#### [Your assignment]
Gather all lines in the entries below that include the word "popular".

#### [Source texts of formatted documents]
Start of Block

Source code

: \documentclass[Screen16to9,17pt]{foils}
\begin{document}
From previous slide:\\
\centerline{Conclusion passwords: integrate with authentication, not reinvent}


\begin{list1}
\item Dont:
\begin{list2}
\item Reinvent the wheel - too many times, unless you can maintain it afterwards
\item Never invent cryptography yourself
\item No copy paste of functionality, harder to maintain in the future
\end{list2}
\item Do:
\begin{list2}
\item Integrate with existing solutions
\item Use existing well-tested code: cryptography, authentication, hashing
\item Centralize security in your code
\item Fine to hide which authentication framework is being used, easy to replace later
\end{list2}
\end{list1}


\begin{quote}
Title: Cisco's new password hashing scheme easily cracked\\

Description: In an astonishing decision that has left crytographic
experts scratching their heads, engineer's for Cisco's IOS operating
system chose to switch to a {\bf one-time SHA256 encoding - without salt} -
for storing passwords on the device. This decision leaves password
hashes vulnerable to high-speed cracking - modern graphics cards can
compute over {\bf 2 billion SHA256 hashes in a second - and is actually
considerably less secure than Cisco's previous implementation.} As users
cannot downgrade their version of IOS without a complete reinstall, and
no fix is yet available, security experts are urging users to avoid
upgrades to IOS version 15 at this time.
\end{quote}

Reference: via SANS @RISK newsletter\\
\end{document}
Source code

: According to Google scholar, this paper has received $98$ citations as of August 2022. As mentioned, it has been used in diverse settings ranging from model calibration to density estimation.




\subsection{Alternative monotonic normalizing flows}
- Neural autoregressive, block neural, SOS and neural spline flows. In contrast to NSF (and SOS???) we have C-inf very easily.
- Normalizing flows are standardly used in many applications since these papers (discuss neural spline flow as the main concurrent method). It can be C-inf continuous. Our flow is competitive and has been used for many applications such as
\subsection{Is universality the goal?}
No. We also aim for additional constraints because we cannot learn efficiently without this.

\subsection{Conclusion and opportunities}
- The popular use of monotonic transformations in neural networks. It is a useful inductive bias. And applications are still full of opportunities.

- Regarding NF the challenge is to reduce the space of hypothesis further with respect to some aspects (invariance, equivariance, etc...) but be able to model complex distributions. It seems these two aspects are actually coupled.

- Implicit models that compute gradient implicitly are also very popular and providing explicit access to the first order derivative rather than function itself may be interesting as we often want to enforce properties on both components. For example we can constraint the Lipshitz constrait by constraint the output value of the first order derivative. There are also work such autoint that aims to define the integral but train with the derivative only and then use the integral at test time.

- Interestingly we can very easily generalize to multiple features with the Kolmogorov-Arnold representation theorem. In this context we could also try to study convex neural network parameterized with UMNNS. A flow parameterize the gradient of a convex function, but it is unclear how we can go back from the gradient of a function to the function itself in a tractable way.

End of Block

#### [Written solution]
- The popular use of monotonic transformations in neural networks. It is a useful inductive bias. And applications are still full of opportunities.
- Implicit models that compute gradient implicitly are also very popular and providing explicit access to the first order derivative rather than function itself may be interesting as we often want to enforce properties on both components. For example we can constraint the Lipshitz constrait by constraint the output value of the first order derivative. There are also work such autoint that aims to define the integral but train with the derivative only and then use the integral at test time.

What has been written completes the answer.